Course:MEDG550/Student Activities/Marfan Syndrome

From UBC Wiki

Marfan Syndrome (MFS) is a genetic condition that affects the connective tissue in many different parts of the body. Connective tissue is like the glue that holds the body together. It provides strength and flexibility to many structures, including bone, muscle, blood vessels, and heart valves [1]. MFS is caused by changes in a section of DNA called the FBN1 gene. The FBN1 gene contains instructions for making the protein fibrillin 1, a building block of connective tissue.
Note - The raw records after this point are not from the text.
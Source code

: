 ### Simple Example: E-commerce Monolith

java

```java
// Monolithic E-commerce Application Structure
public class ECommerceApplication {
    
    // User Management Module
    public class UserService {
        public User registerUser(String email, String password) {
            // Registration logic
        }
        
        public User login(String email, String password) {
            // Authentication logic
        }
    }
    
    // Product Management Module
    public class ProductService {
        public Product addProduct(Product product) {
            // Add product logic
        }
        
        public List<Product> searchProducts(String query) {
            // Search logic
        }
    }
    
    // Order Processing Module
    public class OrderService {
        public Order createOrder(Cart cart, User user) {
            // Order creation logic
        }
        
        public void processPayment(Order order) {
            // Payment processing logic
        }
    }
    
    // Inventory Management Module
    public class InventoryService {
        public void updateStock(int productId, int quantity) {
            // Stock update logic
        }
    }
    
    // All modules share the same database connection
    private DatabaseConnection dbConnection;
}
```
MFS affects people differently. Some people may experience very mild symptoms, while others may have severe, life-threatening symptoms. Generally, people with MFS tend to be tall and thin. They may have unusually flexible (hypermobile) joints and/or curving of the spine (scoliosis). The most serious concern for people with MFS is a weakened aorta, the blood vessel that carries blood from the heart to the rest of the body [2]. This can be life-threatening [2]. Most people with MFS can expect to have a normal lifespan, provided they receive the proper medical care [3].

Signs and Symptoms

Aortic dissection

There are many clinical features seen in people with MFS. Not all people show every sign, but most people will have a combination of cardiovascular (heart and blood vessel), eye, and skeletal symptoms. MFS symptoms vary widely in age of onset, severity, and rate of progression [1]. In more severe cases, features may be seen prenatally or at birth, while in mild cases, features may not be seen until old age [4]. This is not an exhaustive list, but highlights the more common findings in MFS.
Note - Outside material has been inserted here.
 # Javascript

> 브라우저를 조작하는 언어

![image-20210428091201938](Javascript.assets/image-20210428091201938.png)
Cardiovascular (heart and blood vessels)

  • Aortic root dilatation
    • The aorta is the blood vessel that carries blood from the heart out to the body.
    • The aorta is prone to expansion (dilation) at its base, where it connects to the heart (root). If dilation occurs, there is a risk that it will tear or rupture [5].
  • Aortic dissection
    • Tearing of the aortic wall, so blood enters between the inner and outer layers of the aortic wall.
  • Mitral valve prolapse (MVP)
    • The valve connecting the chambers in the left side of the heart (left atrium to the left ventricle) does not close properly. This can lead to backflow of blood (regurgitation) or more serious complications [5].

Eyes

Ectopia lentis
  • Near-sightedness (myopia)
    • The most common feature.
    • Typically occurs during childhood and progresses (worsens) quickly [3].
  • Displacement of the lens of the eye (ectopia lentis)
    • This is considered a hallmark feature of MFS, and it occurs in about 60% of affected individuals [3]
  • Glaucoma, early cataracts, and retinal detachment may also occur

Skeletal

Arachnodactyly

Other

  • Stretching of the dura membrane that surrounds the spinal cord (dural ectasia)
    • This can cause lower body pain or headaches [1]
  • Abnormal accumulation of air between the membranes that line the lungs (pneumothorax) [3]

Diagnosis

The average age of diagnosis is 19 years [4]. Diagnosing MFS is complex, and providers typically follow the revised Ghent criteria to find patients with MFS [4]. Usually, people with a family history of the condition must show signs like aortic root enlargement or ectopia lentis to be diagnosed, or they may have a pathogenic change in FBN1, or they may have a number of other symptoms that would suggest MFS [3] [4]. Individuals without a family history must be found to have a pathogenic change in FBN1, and either ectopia lentis or aortic root enlargement [3].

Management

Treatment

There is no cure for MFS, but with early treatment and management of symptoms, the risk for developing life-threatening concerns can be reduced. Because MFS affects people in different ways and with different severity, some people may require more treatment for their symptoms than others. Individuals with MFS require care from many health professionals to treat different symptoms. Ophthalmologists treat eye problems, such as cataracts or glaucomas, which may require surgery or eye drops[3]. Orthopedists treat bone problems, such as scoliosis, which can require bracing or surgery to prevent the curving of the spine from getting worse[1]. Cardiologists treat heart conditions and cardiothoracic surgeons perform surgery on organs in the chest[3]. Medication may be prescribed by doctors, such as beta blockers or angiotensin receptor blockers, which manage heart problems[1].  

Surveillance

Management of Marfan syndrome is a long-term process and includes many checkups for each condition. Individuals with MFS should get their length, weight, and height measured every time they visit their family doctor[3]. While bones are growing, they should be checked every time they visit their orthopedist to look for signs of scoliosis or chest problems[3]. They should also have their eyes and heart checked once a year[1].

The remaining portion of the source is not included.